(Stored dataset items)
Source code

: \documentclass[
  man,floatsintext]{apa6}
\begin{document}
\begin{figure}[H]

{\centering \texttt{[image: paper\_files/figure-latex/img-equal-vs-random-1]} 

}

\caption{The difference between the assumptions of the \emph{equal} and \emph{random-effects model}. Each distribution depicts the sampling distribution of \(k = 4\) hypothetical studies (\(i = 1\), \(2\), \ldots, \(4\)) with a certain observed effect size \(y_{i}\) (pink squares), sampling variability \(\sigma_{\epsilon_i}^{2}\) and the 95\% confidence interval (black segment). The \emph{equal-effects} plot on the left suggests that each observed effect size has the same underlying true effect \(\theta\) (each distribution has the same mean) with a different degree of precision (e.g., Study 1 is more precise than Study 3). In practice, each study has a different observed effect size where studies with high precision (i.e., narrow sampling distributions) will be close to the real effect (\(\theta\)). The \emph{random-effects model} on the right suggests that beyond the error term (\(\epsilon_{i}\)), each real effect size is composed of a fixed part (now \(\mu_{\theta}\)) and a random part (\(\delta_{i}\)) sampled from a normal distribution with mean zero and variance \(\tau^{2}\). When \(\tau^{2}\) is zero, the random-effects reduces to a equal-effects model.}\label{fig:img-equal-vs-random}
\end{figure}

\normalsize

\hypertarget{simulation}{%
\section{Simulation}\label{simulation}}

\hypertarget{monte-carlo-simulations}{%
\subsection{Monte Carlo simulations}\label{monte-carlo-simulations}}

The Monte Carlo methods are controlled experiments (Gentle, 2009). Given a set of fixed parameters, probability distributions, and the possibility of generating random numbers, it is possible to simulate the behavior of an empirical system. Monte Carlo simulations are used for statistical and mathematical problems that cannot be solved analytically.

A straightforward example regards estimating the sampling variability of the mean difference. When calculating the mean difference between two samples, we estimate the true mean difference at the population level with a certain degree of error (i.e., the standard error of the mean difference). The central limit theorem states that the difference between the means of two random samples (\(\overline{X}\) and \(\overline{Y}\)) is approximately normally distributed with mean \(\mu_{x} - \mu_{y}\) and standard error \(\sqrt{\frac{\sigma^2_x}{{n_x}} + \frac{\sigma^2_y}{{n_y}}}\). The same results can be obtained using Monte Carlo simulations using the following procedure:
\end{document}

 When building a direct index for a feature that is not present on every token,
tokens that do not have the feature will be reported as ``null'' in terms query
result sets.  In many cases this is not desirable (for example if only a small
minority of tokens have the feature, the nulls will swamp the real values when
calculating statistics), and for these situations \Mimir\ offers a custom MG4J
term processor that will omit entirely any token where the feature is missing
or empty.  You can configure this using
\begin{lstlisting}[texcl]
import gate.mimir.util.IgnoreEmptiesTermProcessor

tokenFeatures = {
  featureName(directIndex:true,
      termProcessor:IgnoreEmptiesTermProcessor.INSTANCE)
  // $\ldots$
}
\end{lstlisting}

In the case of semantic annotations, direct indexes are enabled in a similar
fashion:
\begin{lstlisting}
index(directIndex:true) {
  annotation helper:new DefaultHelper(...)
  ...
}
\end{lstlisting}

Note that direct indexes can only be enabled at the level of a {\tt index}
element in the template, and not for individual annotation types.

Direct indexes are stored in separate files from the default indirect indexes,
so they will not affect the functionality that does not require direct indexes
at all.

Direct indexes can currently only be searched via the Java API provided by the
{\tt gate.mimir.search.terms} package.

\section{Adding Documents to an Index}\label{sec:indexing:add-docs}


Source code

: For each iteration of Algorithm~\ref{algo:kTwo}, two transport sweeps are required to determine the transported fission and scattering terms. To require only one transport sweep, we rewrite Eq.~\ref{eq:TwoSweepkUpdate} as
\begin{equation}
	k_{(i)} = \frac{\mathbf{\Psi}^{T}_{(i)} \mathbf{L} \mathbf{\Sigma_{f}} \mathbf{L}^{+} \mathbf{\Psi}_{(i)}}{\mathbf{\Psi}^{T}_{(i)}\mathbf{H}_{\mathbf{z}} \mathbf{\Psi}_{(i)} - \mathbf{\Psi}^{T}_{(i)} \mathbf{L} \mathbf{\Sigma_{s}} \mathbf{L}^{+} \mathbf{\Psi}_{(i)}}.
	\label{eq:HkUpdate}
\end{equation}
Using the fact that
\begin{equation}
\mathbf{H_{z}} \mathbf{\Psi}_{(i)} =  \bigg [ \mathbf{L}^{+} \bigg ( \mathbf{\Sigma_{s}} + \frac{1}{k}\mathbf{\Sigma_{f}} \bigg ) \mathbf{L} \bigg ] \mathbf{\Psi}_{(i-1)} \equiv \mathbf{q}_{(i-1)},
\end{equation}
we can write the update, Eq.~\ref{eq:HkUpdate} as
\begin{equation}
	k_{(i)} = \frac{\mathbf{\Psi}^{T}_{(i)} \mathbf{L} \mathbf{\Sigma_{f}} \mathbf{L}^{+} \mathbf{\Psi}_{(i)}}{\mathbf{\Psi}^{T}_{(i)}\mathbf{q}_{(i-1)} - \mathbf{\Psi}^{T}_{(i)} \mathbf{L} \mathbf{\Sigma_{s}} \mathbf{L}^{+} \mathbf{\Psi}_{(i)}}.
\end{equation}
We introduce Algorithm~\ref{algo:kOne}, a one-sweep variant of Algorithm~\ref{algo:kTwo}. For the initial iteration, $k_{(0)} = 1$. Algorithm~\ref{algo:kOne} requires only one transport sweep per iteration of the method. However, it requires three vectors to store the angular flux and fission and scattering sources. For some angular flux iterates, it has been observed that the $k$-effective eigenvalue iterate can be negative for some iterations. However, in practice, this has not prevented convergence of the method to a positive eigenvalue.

#### Activity:
Restate all of the entries above precisely.

#### Task answer:
Source code

: \documentclass[
  man,floatsintext]{apa6}
\begin{document}
\begin{figure}[H]

{\centering \texttt{[image: paper\_files/figure-latex/img-equal-vs-random-1]} 

}

\caption{The difference between the assumptions of the \emph{equal} and \emph{random-effects model}. Each distribution depicts the sampling distribution of \(k = 4\) hypothetical studies (\(i = 1\), \(2\), \ldots, \(4\)) with a certain observed effect size \(y_{i}\) (pink squares), sampling variability \(\sigma_{\epsilon_i}^{2}\) and the 95\% confidence interval (black segment). The \emph{equal-effects} plot on the left suggests that each observed effect size has the same underlying true effect \(\theta\) (each distribution has the same mean) with a different degree of precision (e.g., Study 1 is more precise than Study 3). In practice, each study has a different observed effect size where studies with high precision (i.e., narrow sampling distributions) will be close to the real effect (\(\theta\)). The \emph{random-effects model} on the right suggests that beyond the error term (\(\epsilon_{i}\)), each real effect size is composed of a fixed part (now \(\mu_{\theta}\)) and a random part (\(\delta_{i}\)) sampled from a normal distribution with mean zero and variance \(\tau^{2}\). When \(\tau^{2}\) is zero, the random-effects reduces to a equal-effects model.}\label{fig:img-equal-vs-random}
\end{figure}

\normalsize

\hypertarget{simulation}{%
\section{Simulation}\label{simulation}}

\hypertarget{monte-carlo-simulations}{%
\subsection{Monte Carlo simulations}\label{monte-carlo-simulations}}

The Monte Carlo methods are controlled experiments (Gentle, 2009). Given a set of fixed parameters, probability distributions, and the possibility of generating random numbers, it is possible to simulate the behavior of an empirical system. Monte Carlo simulations are used for statistical and mathematical problems that cannot be solved analytically.

A straightforward example regards estimating the sampling variability of the mean difference. When calculating the mean difference between two samples, we estimate the true mean difference at the population level with a certain degree of error (i.e., the standard error of the mean difference). The central limit theorem states that the difference between the means of two random samples (\(\overline{X}\) and \(\overline{Y}\)) is approximately normally distributed with mean \(\mu_{x} - \mu_{y}\) and standard error \(\sqrt{\frac{\sigma^2_x}{{n_x}} + \frac{\sigma^2_y}{{n_y}}}\). The same results can be obtained using Monte Carlo simulations using the following procedure:
\end{document}

 When building a direct index for a feature that is not present on every token,
tokens that do not have the feature will be reported as ``null'' in terms query
result sets.  In many cases this is not desirable (for example if only a small
minority of tokens have the feature, the nulls will swamp the real values when
calculating statistics), and for these situations \Mimir\ offers a custom MG4J
term processor that will omit entirely any token where the feature is missing
or empty.  You can configure this using
\begin{lstlisting}[texcl]
import gate.mimir.util.IgnoreEmptiesTermProcessor

tokenFeatures = {
  featureName(directIndex:true,
      termProcessor:IgnoreEmptiesTermProcessor.INSTANCE)
  // $\ldots$
}
\end{lstlisting}

In the case of semantic annotations, direct indexes are enabled in a similar
fashion:
\begin{lstlisting}
index(directIndex:true) {
  annotation helper:new DefaultHelper(...)
  ...
}
\end{lstlisting}

Note that direct indexes can only be enabled at the level of a {\tt index}
element in the template, and not for individual annotation types.

Direct indexes are stored in separate files from the default indirect indexes,
so they will not affect the functionality that does not require direct indexes
at all.

Direct indexes can currently only be searched via the Java API provided by the
{\tt gate.mimir.search.terms} package.

\section{Adding Documents to an Index}\label{sec:indexing:add-docs}


Source code

: For each iteration of Algorithm~\ref{algo:kTwo}, two transport sweeps are required to determine the transported fission and scattering terms. To require only one transport sweep, we rewrite Eq.~\ref{eq:TwoSweepkUpdate} as
\begin{equation}
	k_{(i)} = \frac{\mathbf{\Psi}^{T}_{(i)} \mathbf{L} \mathbf{\Sigma_{f}} \mathbf{L}^{+} \mathbf{\Psi}_{(i)}}{\mathbf{\Psi}^{T}_{(i)}\mathbf{H}_{\mathbf{z}} \mathbf{\Psi}_{(i)} - \mathbf{\Psi}^{T}_{(i)} \mathbf{L} \mathbf{\Sigma_{s}} \mathbf{L}^{+} \mathbf{\Psi}_{(i)}}.
	\label{eq:HkUpdate}
\end{equation}
Using the fact that
\begin{equation}
\mathbf{H_{z}} \mathbf{\Psi}_{(i)} =  \bigg [ \mathbf{L}^{+} \bigg ( \mathbf{\Sigma_{s}} + \frac{1}{k}\mathbf{\Sigma_{f}} \bigg ) \mathbf{L} \bigg ] \mathbf{\Psi}_{(i-1)} \equiv \mathbf{q}_{(i-1)},
\end{equation}
we can write the update, Eq.~\ref{eq:HkUpdate} as
\begin{equation}
	k_{(i)} = \frac{\mathbf{\Psi}^{T}_{(i)} \mathbf{L} \mathbf{\Sigma_{f}} \mathbf{L}^{+} \mathbf{\Psi}_{(i)}}{\mathbf{\Psi}^{T}_{(i)}\mathbf{q}_{(i-1)} - \mathbf{\Psi}^{T}_{(i)} \mathbf{L} \mathbf{\Sigma_{s}} \mathbf{L}^{+} \mathbf{\Psi}_{(i)}}.
\end{equation}
We introduce Algorithm~\ref{algo:kOne}, a one-sweep variant of Algorithm~\ref{algo:kTwo}. For the initial iteration, $k_{(0)} = 1$. Algorithm~\ref{algo:kOne} requires only one transport sweep per iteration of the method. However, it requires three vectors to store the angular flux and fission and scattering sources. For some angular flux iterates, it has been observed that the $k$-effective eigenvalue iterate can be negative for some iterations. However, in practice, this has not prevented convergence of the method to a positive eigenvalue.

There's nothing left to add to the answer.